**REQUIRED WORK**.
Repeat exactly, and only, the lines below starting at the line that contains "Information regarding the [conversion" and ending at the line that contains "Send an email", inclusive of both.

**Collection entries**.
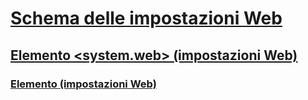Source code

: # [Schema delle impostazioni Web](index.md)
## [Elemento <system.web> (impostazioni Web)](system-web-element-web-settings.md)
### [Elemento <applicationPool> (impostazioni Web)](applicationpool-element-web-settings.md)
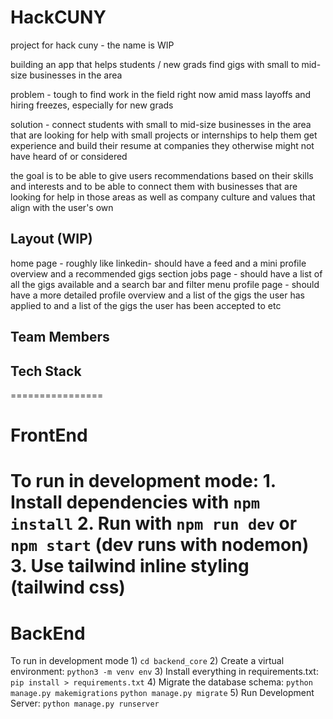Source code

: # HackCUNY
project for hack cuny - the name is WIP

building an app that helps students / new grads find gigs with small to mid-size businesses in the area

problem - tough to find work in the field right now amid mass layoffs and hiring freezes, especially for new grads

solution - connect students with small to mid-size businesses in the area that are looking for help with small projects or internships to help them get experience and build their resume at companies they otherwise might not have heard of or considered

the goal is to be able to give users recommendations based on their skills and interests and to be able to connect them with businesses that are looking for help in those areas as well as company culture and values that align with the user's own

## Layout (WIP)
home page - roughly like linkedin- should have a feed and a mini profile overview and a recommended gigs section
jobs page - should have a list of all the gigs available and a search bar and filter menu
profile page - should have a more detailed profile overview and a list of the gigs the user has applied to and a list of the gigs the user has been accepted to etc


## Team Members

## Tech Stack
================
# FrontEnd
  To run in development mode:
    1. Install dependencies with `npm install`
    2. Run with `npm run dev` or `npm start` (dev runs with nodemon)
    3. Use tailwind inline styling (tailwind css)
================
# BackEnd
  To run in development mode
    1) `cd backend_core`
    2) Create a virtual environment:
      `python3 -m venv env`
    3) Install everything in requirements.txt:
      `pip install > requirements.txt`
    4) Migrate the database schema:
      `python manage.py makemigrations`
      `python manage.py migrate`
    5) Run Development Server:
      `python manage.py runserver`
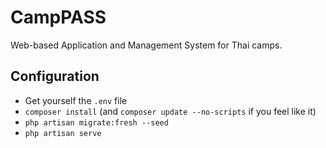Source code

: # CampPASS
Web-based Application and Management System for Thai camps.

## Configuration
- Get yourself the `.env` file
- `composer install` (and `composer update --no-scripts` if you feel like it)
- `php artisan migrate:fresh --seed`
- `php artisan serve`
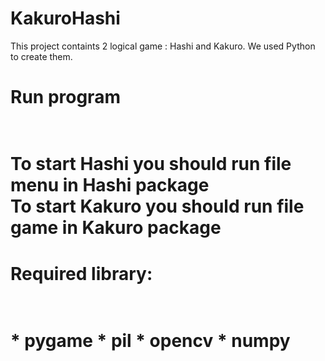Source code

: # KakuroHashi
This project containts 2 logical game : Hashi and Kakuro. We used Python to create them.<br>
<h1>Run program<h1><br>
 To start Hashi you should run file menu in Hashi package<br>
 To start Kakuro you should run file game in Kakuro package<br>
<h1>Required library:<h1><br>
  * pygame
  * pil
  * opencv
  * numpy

...

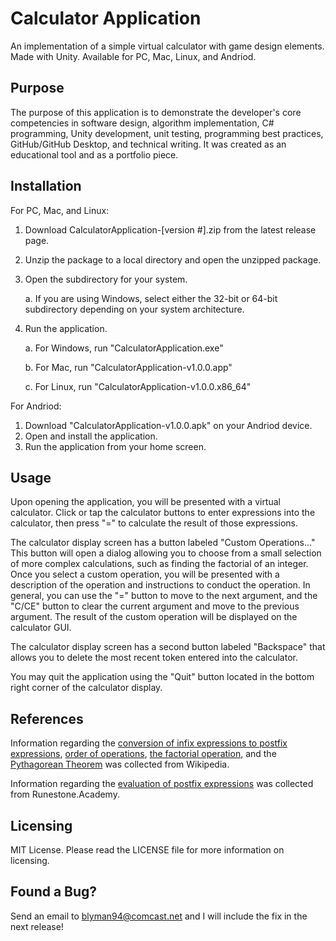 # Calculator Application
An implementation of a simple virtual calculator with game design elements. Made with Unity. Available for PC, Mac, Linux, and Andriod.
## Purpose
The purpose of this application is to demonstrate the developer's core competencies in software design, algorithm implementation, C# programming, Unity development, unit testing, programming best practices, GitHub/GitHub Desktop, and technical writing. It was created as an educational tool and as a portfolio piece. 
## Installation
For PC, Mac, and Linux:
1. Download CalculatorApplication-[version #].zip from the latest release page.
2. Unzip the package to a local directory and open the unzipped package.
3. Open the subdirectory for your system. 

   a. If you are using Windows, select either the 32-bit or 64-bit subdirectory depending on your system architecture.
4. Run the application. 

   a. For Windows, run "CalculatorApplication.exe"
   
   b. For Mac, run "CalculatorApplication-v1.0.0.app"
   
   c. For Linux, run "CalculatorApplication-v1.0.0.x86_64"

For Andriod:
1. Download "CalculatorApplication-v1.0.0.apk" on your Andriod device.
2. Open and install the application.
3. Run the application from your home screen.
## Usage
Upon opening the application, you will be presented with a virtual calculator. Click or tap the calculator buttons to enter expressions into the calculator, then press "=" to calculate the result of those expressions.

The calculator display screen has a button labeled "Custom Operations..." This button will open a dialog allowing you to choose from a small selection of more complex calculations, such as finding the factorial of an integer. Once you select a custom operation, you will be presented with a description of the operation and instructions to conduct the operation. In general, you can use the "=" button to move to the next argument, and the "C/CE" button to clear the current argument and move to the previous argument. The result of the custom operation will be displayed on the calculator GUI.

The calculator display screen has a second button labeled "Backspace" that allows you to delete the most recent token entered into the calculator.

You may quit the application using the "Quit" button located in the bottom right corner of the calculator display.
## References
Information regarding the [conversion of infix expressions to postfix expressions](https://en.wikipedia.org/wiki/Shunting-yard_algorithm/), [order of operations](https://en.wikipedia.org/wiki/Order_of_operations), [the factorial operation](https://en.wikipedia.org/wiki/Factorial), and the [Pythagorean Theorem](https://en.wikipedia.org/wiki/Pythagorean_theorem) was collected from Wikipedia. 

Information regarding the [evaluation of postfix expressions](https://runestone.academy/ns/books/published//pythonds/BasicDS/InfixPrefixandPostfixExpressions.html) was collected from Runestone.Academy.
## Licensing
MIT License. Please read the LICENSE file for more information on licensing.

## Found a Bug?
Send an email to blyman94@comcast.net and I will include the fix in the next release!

**TASK ANSWER**.
Information regarding the [conversion of infix expressions to postfix expressions](https://en.wikipedia.org/wiki/Shunting-yard_algorithm/), [order of operations](https://en.wikipedia.org/wiki/Order_of_operations), [the factorial operation](https://en.wikipedia.org/wiki/Factorial), and the [Pythagorean Theorem](https://en.wikipedia.org/wiki/Pythagorean_theorem) was collected from Wikipedia. 

Information regarding the [evaluation of postfix expressions](https://runestone.academy/ns/books/published//pythonds/BasicDS/InfixPrefixandPostfixExpressions.html) was collected from Runestone.Academy.
## Licensing
MIT License. Please read the LICENSE file for more information on licensing.

## Found a Bug?
Send an email to blyman94@comcast.net and I will include the fix in the next release!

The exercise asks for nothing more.